Ahora, a la sombra de nuestra tolerancia nacional, una comunidad indígena ha llegado incluso a la barbaridad de emitir una condena a muerte contra un acusado, del que algunos testigos dicen es inocente. Con ello, la “justicia indígena” ha pisoteado toda la estructura jurídica del Estado ecuatoriano, que ha eliminado y condena expresamente la pena de muerte, y también ha atentado contra el ordenamiento jurídico internacional, del que somos parte.

Pero si los castigos aplicados por ciertas comunidades indígenas son aberrantes, todavía es peor el sistema de investigación previo. Según numerosas denuncias, provenientes de las propias comunidades indígenas, ocurre que alguien es acusado y, sin mayor trámite, es sometido a juicio, sentenciado y castigado por una masa anónima que inventa sanciones y castigos a su gusto y sabor: acá los ortigan y bañan en agua helada, allá los torturan y azotan, acullá los hacen cargar piedras o los condenan a muerte.

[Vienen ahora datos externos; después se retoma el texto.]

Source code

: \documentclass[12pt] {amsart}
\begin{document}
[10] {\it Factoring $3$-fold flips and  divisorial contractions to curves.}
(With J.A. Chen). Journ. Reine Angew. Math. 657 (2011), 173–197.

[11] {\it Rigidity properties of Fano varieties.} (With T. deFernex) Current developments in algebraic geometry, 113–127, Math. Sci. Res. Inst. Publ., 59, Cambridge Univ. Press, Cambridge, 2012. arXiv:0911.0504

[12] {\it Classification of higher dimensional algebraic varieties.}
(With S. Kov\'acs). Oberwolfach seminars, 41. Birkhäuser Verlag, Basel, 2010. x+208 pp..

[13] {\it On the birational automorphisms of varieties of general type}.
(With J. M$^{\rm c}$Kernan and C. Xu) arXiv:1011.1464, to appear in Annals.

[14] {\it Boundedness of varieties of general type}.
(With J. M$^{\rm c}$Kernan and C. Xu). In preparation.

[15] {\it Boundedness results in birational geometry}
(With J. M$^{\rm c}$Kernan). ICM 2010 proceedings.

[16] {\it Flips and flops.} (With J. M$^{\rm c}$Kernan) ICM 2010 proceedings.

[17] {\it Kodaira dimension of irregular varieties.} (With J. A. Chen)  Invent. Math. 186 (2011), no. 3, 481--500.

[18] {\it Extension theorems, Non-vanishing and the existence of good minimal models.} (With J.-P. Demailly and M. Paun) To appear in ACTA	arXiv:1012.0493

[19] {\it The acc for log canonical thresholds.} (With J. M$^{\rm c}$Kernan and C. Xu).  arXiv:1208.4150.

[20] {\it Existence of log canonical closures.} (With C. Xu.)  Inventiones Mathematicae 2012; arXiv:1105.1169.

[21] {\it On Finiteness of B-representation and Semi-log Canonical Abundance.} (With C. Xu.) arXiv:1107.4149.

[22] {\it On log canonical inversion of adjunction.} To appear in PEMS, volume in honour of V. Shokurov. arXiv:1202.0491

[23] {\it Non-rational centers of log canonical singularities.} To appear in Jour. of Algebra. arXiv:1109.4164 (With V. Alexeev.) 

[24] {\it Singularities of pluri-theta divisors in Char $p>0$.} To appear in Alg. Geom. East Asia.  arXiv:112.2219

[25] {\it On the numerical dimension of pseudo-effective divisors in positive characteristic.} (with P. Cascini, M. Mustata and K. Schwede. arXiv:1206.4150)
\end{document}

En la justicia regular, hay una instancia que investiga el delito (la fiscalía), otra que lo juzga (el juez o corte) y otra que aplica le pena (sistema de rehabilitación social). En la tal justicia indígena, todas estas instancias son una sola y el acusado no tiene derecho a la defensa, ni oportunidad de apelación o de revisión del proceso. Todo se hace en un proceso inmediato, corto, inapelable y definitivo, muchas veces bajo el imperio de la emoción tumultuaria o la venganza colectiva.

Quienes hemos luchado toda la vida contra los abusos de la autoridad y hemos combatido toda forma de maltrato, humillación y tortura a los acusados, no podemos quedarnos impávidos ante estos hechos, que desdicen de una sociedad civilizada. Y el fervoroso etnicismo de la nueva izquierda no puede llevarla a callar ante actos tan aberrantes, que atentan contra una larga historia de luchas de la izquierda en defensa de los derechos humanos.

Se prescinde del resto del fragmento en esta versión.